Have You No Decency Mr. President?
by Tony Norman

President Bush is fond of making comparisons between his governance of the nation during the war and Lincoln's stewardship of the republic during the Civil War.
He believes history will treat him better than his contemporaries who are, after all, bedeviled by the excruciating reality of the here-and-now.

Two nights ago while pleading with the nation to give his failed Iraq policies a chance to succeed by yet another infusion of blood and treasure, Mr. Bush assumed a haunted countenance.

Perhaps he found himself transported to Lincoln's era in a blaze of terrible insight. Perhaps he finally saw his own John Wilkes Booth lurking in the shadows of Ford's Theater waiting to ambush him.

If we're lucky, the fear in Mr. Bush's eyes was the faint glimmer of a conscience finally kicking in -- a belated but dim realization of the sacrifice he has asked the nation to assume until the next president takes the oath of office in January 2009.

He sounded unusually flat. Mr. Bush knew he was cornered between the exigencies of fate and his own hubris.

His grudging acknowledgment that "mistakes were made" is the kind of Nixonian passive construction that points to an intense desire to escape responsibility for his own policies.

At the lowest point of his presidency, Mr. Bush refuses to even fake the kind of self-criticism that other presidents have routinely resorted to in their search for redemption.

Lincoln knew all about being self-critical in public. He was a melancholic but thoughtful man who constantly weighed the implications of his decisions for both his nation in the midst of a brutal civil war and the ruthless judgment of history in its aftermath.

Lincoln is our greatest president because he told himself the truth about what his decisions meant for the country.

By comparison, Mr. Bush has yet to exhibit anything resembling deep empathy or soul-searching regarding the Iraq war.

Mr. Bush's rationale for an expansion of our military commitment is built upon the kind of abstraction that sent us searching for phantom weapons of mass destruction in the first place.

The blood spilled every day in Iraq isn't abstract. While most citizens are too polite to say it, Mr. Bush's preemptive "war against terror" killed more Americans than al-Qaida did on Sept. 11.

The best barometer of whether Mr. Bush believes his own rhetoric would be his announcement that his twin daughters have enlisted for a tour of duty in Iraq.

Say what you will about King Agamemnon's barbaric sacrifice of his daughter in Euripedes' "Iphigenia at Aulis," no one doubted his commitment to victory in the war against Troy. Can George Bush say that?

If former Sen. Rick Santorum is serious about tracking down "America's enemies" for the think tank that just hired him, he need look no further than the office of the President of the United States.

There, a feckless man with as little imagination as one can legally get away with in this life, is pushing our military into the spinning teeth of a bloody buzz saw.

In happier times, when he was able to bypass the cerebrum of the American electorate by asserting any nonsense that sounded good at the moment, Mr.
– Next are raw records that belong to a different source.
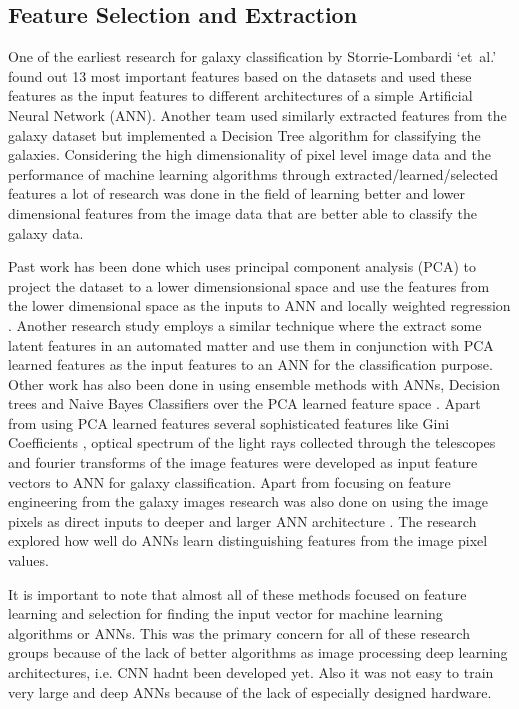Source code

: \documentclass{article}
\begin{document}
\subsection{Feature Selection and Extraction}
One of the earliest research for galaxy classification by Storrie-Lombardi `et~al.' \cite{13_features} found out 13 most important features based on the datasets and used these features as the input features to different architectures of a simple Artificial Neural Network (ANN). Another team used similarly extracted features from the galaxy dataset but implemented a Decision Tree algorithm \cite{dt} for classifying the galaxies. Considering the high dimensionality of pixel level image data and the performance of machine learning algorithms through extracted/learned/selected features a lot of research was done in the field of learning better and lower dimensional features from the image data that are better able to classify the galaxy data. 

Past work has been done which uses principal component analysis (PCA) to project the dataset to a lower dimensionsional space and use the features from the lower dimensional space as the inputs to ANN and locally weighted regression \cite{nn_pca_lwr}. Another research study \cite{nn_pca} employs a similar technique where the extract some latent features in an automated matter and use them in conjunction with PCA learned features as the input features to an ANN for the classification purpose. Other work has also been done in using ensemble methods with ANNs, Decision trees and Naive Bayes Classifiers over the PCA learned feature space \cite{ensembles}. Apart from using PCA learned features several sophisticated features like Gini Coefficients \cite{gini}, optical spectrum of the light rays collected through the telescopes \cite{optical_spectrum} and fourier transforms of the image features \cite{fourier_pca} were developed as input feature vectors to ANN for galaxy classification. Apart from focusing on feature engineering from the galaxy images research was also done on using the image pixels as direct inputs to deeper and larger ANN architecture \cite{ann_geometric_ann_image}. The research explored how well do ANNs learn distinguishing features from the image pixel values. 

It is important to note that almost all of these methods focused on feature learning and selection for finding the input vector for machine learning algorithms or ANNs. This was the primary concern for all of these research groups because of the lack of better algorithms as image processing deep learning architectures, i.e. CNN hadnt been developed yet. Also it was not easy to train very large and deep ANNs because of the lack of especially designed hardware. 
\end{document}
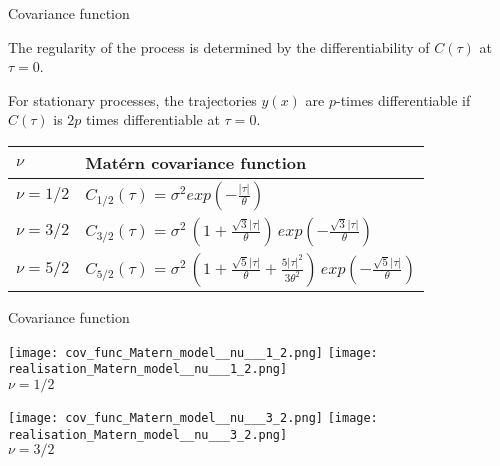 \documentclass[9pt]{beamer}
\newcommand{\absolute}[1]{| #1 |}
\begin{document}
\begin{frame}[t]{Covariance function}

The regularity of the process is determined by the differentiability of $C(\tau)$ at $\tau = 0$.

For stationary processes, the trajectories $y(x)$ are $p$-times differentiable if $C(\tau)$ is $2p$ times differentiable at $\tau = 0$.



\begin{center}
\begin{tabular}{ll}
  \hline
  $\nu$ & Mat\'{e}rn covariance function \\
  \hline
   $\nu = 1/2 $ & $C_{1/2}(\tau) = \sigma^2 exp( - \frac{\absolute{\tau}}{\theta} )$ \\
   $\nu = 3/2 $ &   $C_{3/2}(\tau) = \sigma^2 \, (1+ \frac{\sqrt{3}\absolute{\tau}}{\theta}) \, exp( - \frac{\sqrt{3}\absolute{\tau}}{\theta} )$\\
   $\nu = 5/2 $ &  $C_{5/2}(\tau) = \sigma^2 \, (1+ \frac{\sqrt{5}\absolute{\tau}}{\theta} + \frac{5 {\absolute{\tau}}^2 }{3 \theta^2} ) \, exp( - \frac{\sqrt{5}\absolute{\tau}}{\theta} )$ \\
  \hline
\end{tabular}
\end{center}

\end{frame}

\begin{frame}[t]{Covariance function}

\begin{center}
\texttt{[image: cov\_func\_Matern\_model\_\_nu\_\_\_1\_2.png]} 
\texttt{[image: realisation\_Matern\_model\_\_nu\_\_\_1\_2.png]} \\

$\nu = 1/2$
\end{center}

\begin{center}
\texttt{[image: cov\_func\_Matern\_model\_\_nu\_\_\_3\_2.png]} 
\texttt{[image: realisation\_Matern\_model\_\_nu\_\_\_3\_2.png]} \\

$\nu = 3/2$

\end{center}

\end{frame}
\end{document}
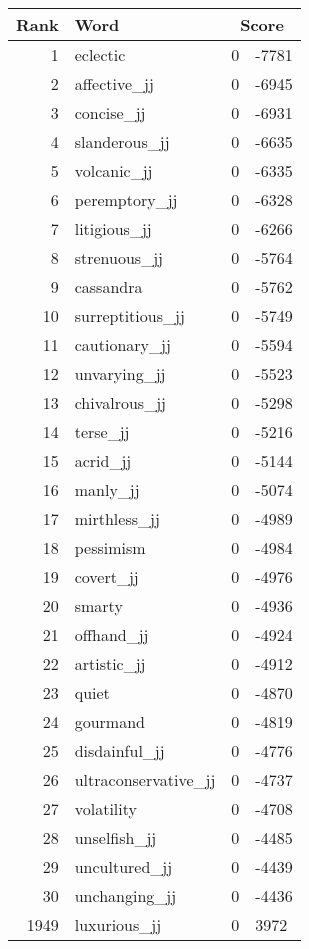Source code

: \begin{longtable}[!htbp]{| rlr@{.}l |}
    \hline
    \textbf{Rank} & \textbf{Word} & \multicolumn{2}{c|}{\textbf{Score}} \\
    \hline
    \endhead
    1 & eclectic & 0 & -7781 \\
    2 & affective\_jj & 0 & -6945 \\
    3 & concise\_jj & 0 & -6931 \\
    4 & slanderous\_jj & 0 & -6635 \\
    5 & volcanic\_jj & 0 & -6335 \\
    6 & peremptory\_jj & 0 & -6328 \\
    7 & litigious\_jj & 0 & -6266 \\
    8 & strenuous\_jj & 0 & -5764 \\
    9 & cassandra & 0 & -5762 \\
    10 & surreptitious\_jj & 0 & -5749 \\
    11 & cautionary\_jj & 0 & -5594 \\
    12 & unvarying\_jj & 0 & -5523 \\
    13 & chivalrous\_jj & 0 & -5298 \\
    14 & terse\_jj & 0 & -5216 \\
    15 & acrid\_jj & 0 & -5144 \\
    16 & manly\_jj & 0 & -5074 \\
    17 & mirthless\_jj & 0 & -4989 \\
    18 & pessimism & 0 & -4984 \\
    19 & covert\_jj & 0 & -4976 \\
    20 & smarty & 0 & -4936 \\
    21 & offhand\_jj & 0 & -4924 \\
    22 & artistic\_jj & 0 & -4912 \\
    23 & quiet & 0 & -4870 \\
    24 & gourmand & 0 & -4819 \\
    25 & disdainful\_jj & 0 & -4776 \\
    26 & ultraconservative\_jj & 0 & -4737 \\
    27 & volatility & 0 & -4708 \\
    28 & unselfish\_jj & 0 & -4485 \\
    29 & uncultured\_jj & 0 & -4439 \\
    30 & unchanging\_jj & 0 & -4436 \\
    1949 & luxurious\_jj & 0 & 3972 \\

\end{longtable}
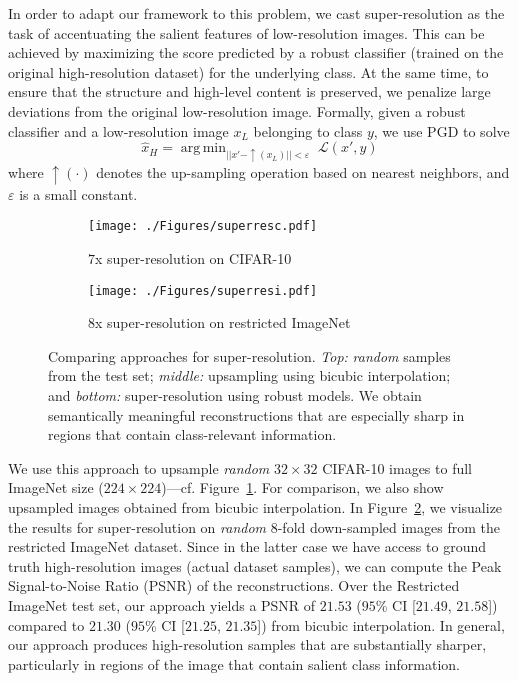 \documentclass{article}
\DeclareMathOperator*{\argmin}{arg\,min}
\newcommand{\eps}{\varepsilon}
\begin{document}
{In order to adapt our framework to this problem,
we cast super-resolution as the task of accentuating the salient
features of low-resolution images.
This can be achieved by maximizing the score predicted by a robust classifier 
(trained on the original high-resolution dataset)
for the underlying class.
At the same time, to ensure that the structure and high-level content is preserved, we penalize
large deviations from the original low-resolution image.
Formally, given a robust classifier
and a low-resolution image $x_L$ belonging to class
$y$, we  use PGD to solve
\begin{equation}
    \hat{x}_H = \argmin_{||x' - \uparrow(x_{L})|| < \eps} \; \mathcal{L}(x', y)
\label{eq:superres}
\end{equation}
where $\uparrow(\cdot)$ denotes the up-sampling operation based on nearest
neighbors, and $\eps$ is a small constant.

\begin{figure}[!h]
	\centering
	\begin{subfigure}[b]{0.495\textwidth}
		\centering
		\texttt{[image: ./Figures/superresc.pdf]}
		\caption{$7$x super-resolution on CIFAR-10}
		\label{fig:superres_cifar}
	\end{subfigure}
	\hfil
	\begin{subfigure}[b]{0.495\textwidth}
		\centering
		\texttt{[image: ./Figures/superresi.pdf]}
		\caption{$8$x super-resolution on restricted ImageNet}
		\label{fig:superres_in}
	\end{subfigure}
	\caption{Comparing approaches for super-resolution. 
		\textit{Top:} \emph{random} samples from the test set;
		\textit{middle:} upsampling using bicubic interpolation; and
		\textit{bottom:} super-resolution using robust models. We obtain 
		semantically meaningful reconstructions that are especially sharp
		in regions that contain class-relevant information.
	}
	\label{fig:superres}
\end{figure}


We use this approach to upsample
\emph{random} $32\times32$ CIFAR-10 images to full ImageNet size ($224 
\times 224$)---cf. Figure~\ref{fig:superres_cifar}. For comparison, we also show upsampled images obtained 
from bicubic interpolation. 
In Figure~\ref{fig:superres_in}, we visualize the results for super-resolution on 
\emph{random} $8$-fold down-sampled images from the restricted 
ImageNet dataset. Since  in the latter case we have access to ground truth 
high-resolution images (actual dataset samples), we can
compute the Peak Signal-to-Noise Ratio (PSNR) of the reconstructions.
Over the Restricted ImageNet 
test set, our approach yields a PSNR of $21.53$ 
($95$\% CI [$21.49$, $21.58$]) compared to
$21.30$ ($95$\% CI [$21.25$, $21.35$]) from bicubic interpolation. 
In general, our approach produces 
high-resolution samples that are substantially sharper, particularly in regions 
of the image that contain salient class information.

}
\end{document}
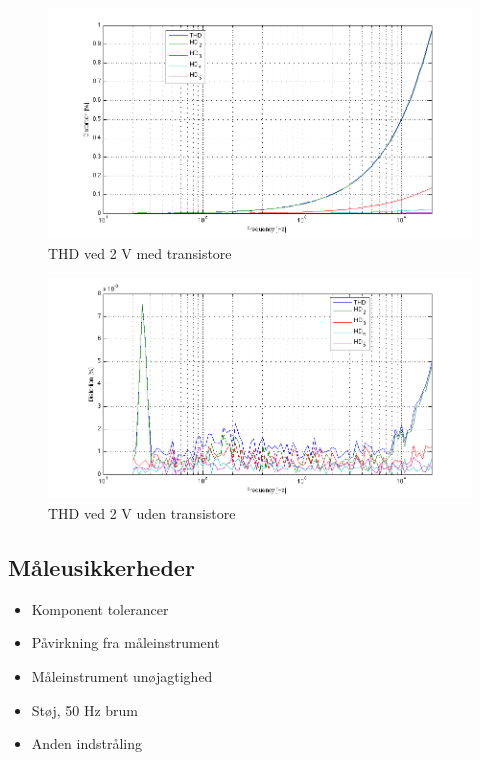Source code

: \begin{figure}[h]
\centering
\includegraphics[width=\textwidth]{maalerapporter/indgangsvaelger/maalinger/opa/mic 2v opa muxudgang thd.png}
\caption{THD ved 2 V med transistore}
\label{fig:apind:2vm}
\end{figure}


\begin{figure}[h]
\centering
\includegraphics[width=\textwidth]{maalerapporter/indgangsvaelger/maalinger/opa/mic 2v opa muxudgang uden transistor thd.png}
\caption{THD ved 2 V uden transistore}
\label{fig:apind:2vu}
\end{figure}

\subsection*{Måleusikkerheder}
\begin{itemize}
\item Komponent tolerancer
\item Påvirkning fra måleinstrument
\item Måleinstrument unøjagtighed
\item Støj, 50 Hz brum
\item Anden indstråling
\end{itemize}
Bush once articulated the importance of skepticism:

"There's an old saying in Tennessee," Mr. Bush said, not at all sure he was telling the truth even as the anecdote left his smirking lips.

"I know it's in Texas, probably in Tennessee," he said making one of his mid-sentence course corrections. "-- that says: Fool me once, shame on [pause] shame on you."

The president hesitated, wondering if he was about to make himself look foolish at the Nashville high school by mangling a cliche. After remembering he was in the presence of an adoring crowd, he soldiered on.

"Fool me -- you can't get fooled again," Mr. Bush said with an odd syntactical flourish.

It was an instructive moment that revealed his willingness to resort to the extremes of rhetorical hollowness to make a point while hoping nobody notices.

In a quote that has always been attributed to Mr. Lincoln, the great man once said a thing or two about belief in the eternal gullibility of the masses: "You can fool some of the people all of the time, but you can not fool all of the people all of the time."

Are you listening, Mr. President? We don't believe you. This war is over. We lost.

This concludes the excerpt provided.